Clinical studies demonstrate considerable evidence that post-menopausal females experience greater stroke severity than their male counterparts, but differences in functional recovery remain unclear. For example, it has been shown that males experience a greater relative loss of muscle strength than females when post-stroke upper extremity muscle strength in the affected limb is reported as a percentage of strength of the unaffected side [97]. However, most studies demonstrate an overall lesser degree of physical recovery in females [2,4,96,98–101]. The degree of recovery after stroke or other brain injuries is often assessed in large clinical trials by evaluating activities of daily living (ADL) using the Barthel Index (BI) or the modified Rankin scale (mRS) [102]. Both scales are widely used, but are frequently challenged by questions of subjectivity, reliability, and sensitivity [102,103]. In addition, the scales do not assess the level of return to pre-injury motor function, but instead only measure independence level while performing daily tasks or routines.
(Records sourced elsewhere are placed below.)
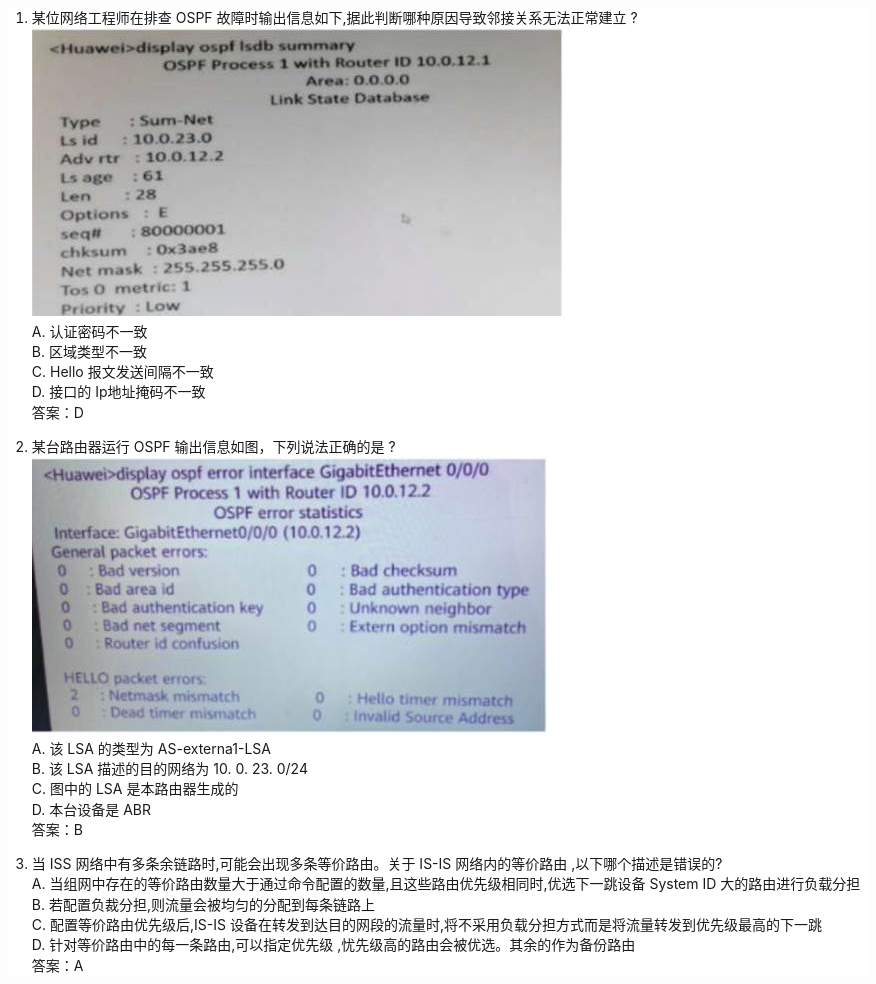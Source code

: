 1. 某位网络工程师在排查 OSPF 故障时输出信息如下,据此判断哪种原因导致邻接关系无法正常建立 ?  
![](HCIP/image001.jpg)  
A. 认证密码不一致  
B. 区域类型不一致  
C. Hello 报文发送间隔不一致  
D. 接口的 Ip地址掩码不一致  
答案：D  

2. 某台路由器运行 OSPF 输出信息如图，下列说法正确的是 ?  
![](HCIP/image002.jpg)  
A. 该 LSA 的类型为 AS-externa1-LSA  
B. 该 LSA 描述的目的网络为 10. 0. 23. 0/24  
C. 图中的 LSA 是本路由器生成的  
D. 本台设备是 ABR  
答案：B  

3. 当 ISS 网络中有多条余链路时,可能会出现多条等价路由。关于 IS-IS 网络内的等价路由 ,以下哪个描述是错误的?  
A. 当组网中存在的等价路由数量大于通过命令配置的数量,且这些路由优先级相同时,优选下一跳设备 System ID 大的路由进行负载分担  
B. 若配置负裁分担,则流量会被均匀的分配到每条链路上  
C. 配置等价路由优先级后,IS-IS 设备在转发到达目的网段的流量时,将不采用负载分担方式而是将流量转发到优先级最高的下一跳  
D. 针对等价路由中的每一条路由,可以指定优先级 ,忧先级高的路由会被优选。其余的作为备份路由  
答案：A  
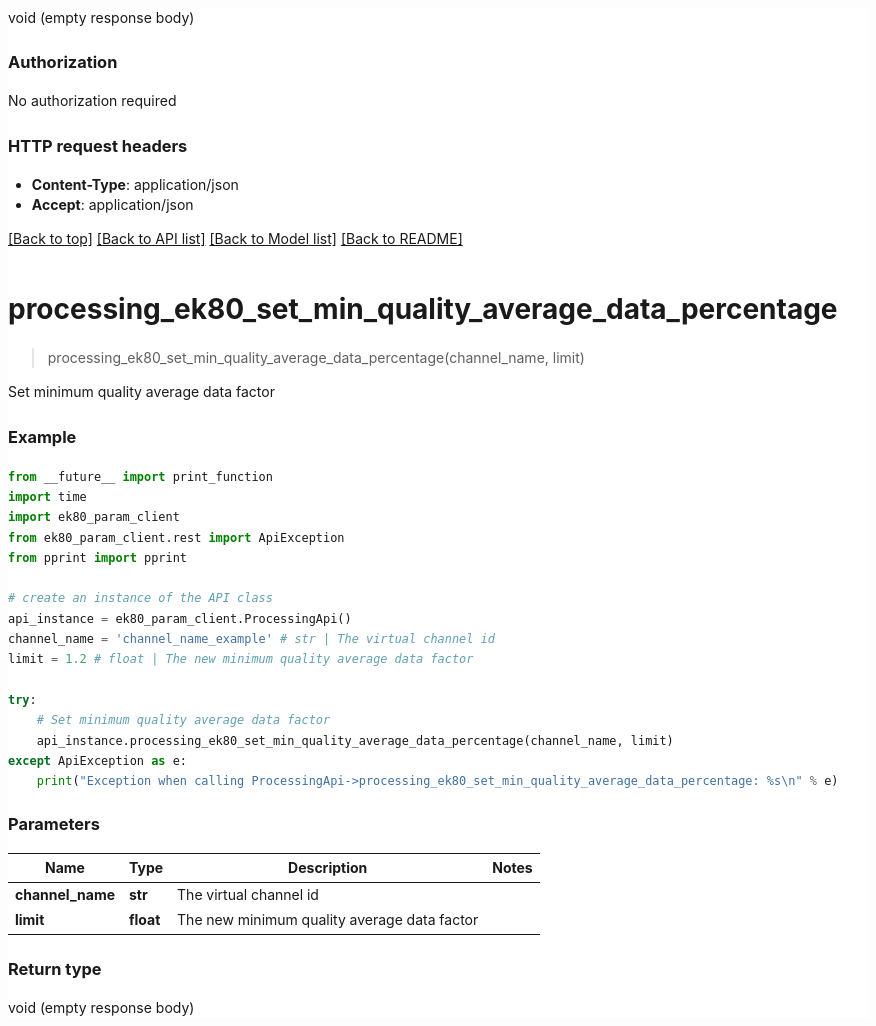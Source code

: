 void (empty response body)

### Authorization

No authorization required

### HTTP request headers

 - **Content-Type**: application/json
 - **Accept**: application/json

[[Back to top]](#) [[Back to API list]](../README.md#documentation-for-api-endpoints) [[Back to Model list]](../README.md#documentation-for-models) [[Back to README]](../README.md)

# **processing_ek80_set_min_quality_average_data_percentage**
> processing_ek80_set_min_quality_average_data_percentage(channel_name, limit)

Set minimum quality average data factor

### Example
```python
from __future__ import print_function
import time
import ek80_param_client
from ek80_param_client.rest import ApiException
from pprint import pprint

# create an instance of the API class
api_instance = ek80_param_client.ProcessingApi()
channel_name = 'channel_name_example' # str | The virtual channel id
limit = 1.2 # float | The new minimum quality average data factor

try:
    # Set minimum quality average data factor
    api_instance.processing_ek80_set_min_quality_average_data_percentage(channel_name, limit)
except ApiException as e:
    print("Exception when calling ProcessingApi->processing_ek80_set_min_quality_average_data_percentage: %s\n" % e)
```

### Parameters

Name | Type | Description  | Notes
------------- | ------------- | ------------- | -------------
 **channel_name** | **str**| The virtual channel id | 
 **limit** | **float**| The new minimum quality average data factor | 

### Return type

void (empty response body)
Since males typically experience stroke at a younger age than females, the difference in scores is often explained by males having more assistance with ADLs from a spouse, while females are more likely to be widowed at the time they experience a stroke [2,100,104]. Thus, the independence levels reported by women are often lower and associated with less assistance at home to perform their tasks [104]. Clinical studies are further challenged by other social and biological factors that include confounding factors such as mental health, lifestyle, comorbid risk factors (i.e., cardiovascular disease, diabetes mellitus, hypertension, etc.), household expectations, and family support [4,6].
Perspectives and Significance
Currently, there is no consensus on outcome measures that can provide a more complete and quantitative assessment of post-stroke recovery in human females compared to males [105]. Despite the clinical and epidemiological evidence of sex differences, the variability and confounding factors inherent to clinical studies affirms the importance of translatable models that can provide quantitative analyses of functional impairment and recovery after injury.